No matter how high-quality their designs may be or how “for the modern man” their efforts are, venturing into a space as crowded as this one seems ambitious at best, foolish at worst. Plenty of brands have dedicated entire campaigns—in some instances, their brand itself—to making versatile wear that fits everywhere. The veterans of this style are obvious. And newcomers must fight to express their difference—to prove to customers that their line of shorts, sweat-wicking tees and stretch-woven chinos are best.
When talking with Palmer, he’s honest about Hill City’s designs. He knows where they’ve pulled from—regarding what they’d like to emulate and what they’d like to avoid and why they’re making any given product.
“It all came from a series of wishes. Well it’s this, but I wish it had this. I wish this had this,” he says. Palmer and his team begin with something they wear everyday and look at how they can improve it. The team found a discrepancy between what they wear and how it performs for what they do.
“If you’re going on a hike,” he explains, “you shouldn’t have to look like a different version of yourself.” And they think consumers feel the same way. Other brands either cater to a niche market or the sweeping majority. But, Hill City wanted to make clothes they knew their customer needed. It’s evident in their brand identity. “It’s this notion of having less stuff. Having better stuff that’s more versatile,” Palmer adds.

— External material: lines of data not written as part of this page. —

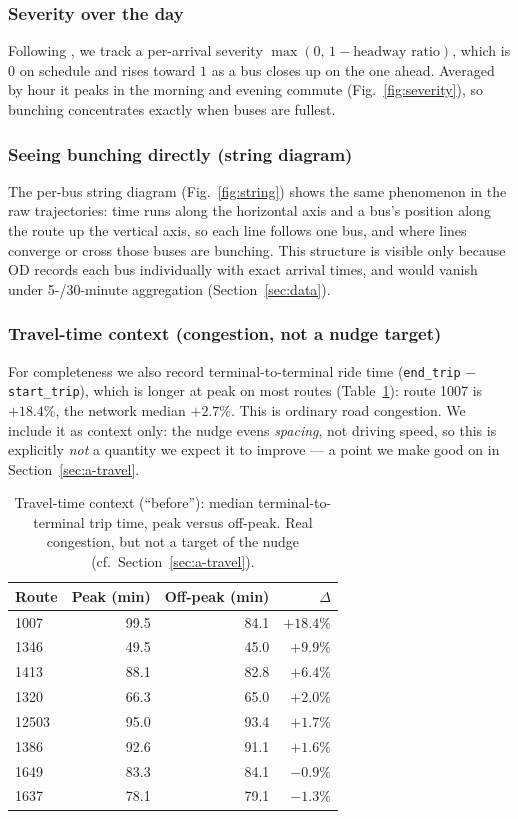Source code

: \documentclass[final,5p,times,twocolumn,authoryear]{elsarticle}
\begin{document}
\subsubsection{Severity over the day}
\label{sec:b-sev}
Following \citet{Enayatollahi2019}, we track a per-arrival severity $\max(0,\,1-\text{headway ratio})$,
which is $0$ on schedule and rises toward $1$ as a bus closes up on the one ahead. Averaged by hour it
peaks in the morning and evening commute (Fig.~\ref{fig:severity}), so bunching concentrates exactly
when buses are fullest.

\subsubsection{Seeing bunching directly (string diagram)}
\label{sec:b-string}
The per-bus string diagram (Fig.~\ref{fig:string}) shows the same phenomenon in the raw trajectories:
time runs along the horizontal axis and a bus's position along the route up the vertical axis, so each
line follows one bus, and where lines converge or cross those buses are bunching. This structure is
visible only because OD records each bus individually with exact arrival times, and would vanish under
5-/30-minute aggregation (Section~\ref{sec:data}).

\subsubsection{Travel-time context (congestion, not a nudge target)}
\label{sec:b-travel}
For completeness we also record terminal-to-terminal ride time
(\texttt{end\_trip} $-$ \texttt{start\_trip}), which is longer at peak on most routes
(Table~\ref{tab:travel}): route 1007 is $+18.4\%$, the network median $+2.7\%$. This is ordinary road
congestion. We include it as context only: the nudge evens \emph{spacing}, not driving speed, so this
is explicitly \emph{not} a quantity we expect it to improve --- a point we make good on in
Section~\ref{sec:a-travel}.

\begin{table}[htbp]
\centering
\small
\caption{Travel-time context (``before''): median terminal-to-terminal trip time, peak versus
off-peak. Real congestion, but not a target of the nudge (cf.\ Section~\ref{sec:a-travel}).}
\label{tab:travel}
\begin{tabular}{lrrr}
\toprule
Route & Peak (min) & Off-peak (min) & $\Delta$ \\
\midrule
1007  & 99.5 & 84.1 & $+18.4\%$ \\
1346  & 49.5 & 45.0 & $+9.9\%$  \\
1413  & 88.1 & 82.8 & $+6.4\%$  \\
1320  & 66.3 & 65.0 & $+2.0\%$  \\
12503 & 95.0 & 93.4 & $+1.7\%$  \\
1386  & 92.6 & 91.1 & $+1.6\%$  \\
1649  & 83.3 & 84.1 & $-0.9\%$  \\
1637  & 78.1 & 79.1 & $-1.3\%$  \\
\bottomrule
\end{tabular}
\end{table}
\end{document}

So in the past year or so, from when Hill City was conceptualized to its launch, a cast of wear testers, designers, friends and family wore the early iterations of the line, gave feedback and shared their input. As feedback came in, the Hill City team realized that their internal ideas only stretched so far; that the feedback of others—real people wearing these products on a daily basis—became the most valuable.
The products speak to this. Their “Everyday Pant” ($128), for instance, is slim-fitting, durable and features a patented integrated stretch waistband and hidden zipper pocket. The “Thermal Light Shirt Jacket” ($158) is a near weightless jacket with a stretch nylon shell and Primaloft Active Gold Plus insulation. A “Reversible Hooded Puffer Jacket” ($188) is a standout in their collection—it’s made from lightweight recycled fabric that’s water-repellant and has dual textures (and in turn, functions) rather than colors. These products started at as general ideas but were made better with time.
In conjunction with the brand’s unveiling today, Hill City will make their wear-tester program publicly available. “Anyone can sign up,” Palmer says. “As long as you’re giving us good feedback, we’ll keep sending you stuff.” But Palmer is after diversity. The broader the field of testers, the stronger, and more in-depth, the feedback.
“There will be a chat bot on Facebook Messenger where you can send feedback any time,” he says. “It’s subscription-based, but more than anything we want to create a big community where you can tell us what you want. We want men to come back to us for something they loved and the new stuff, too.”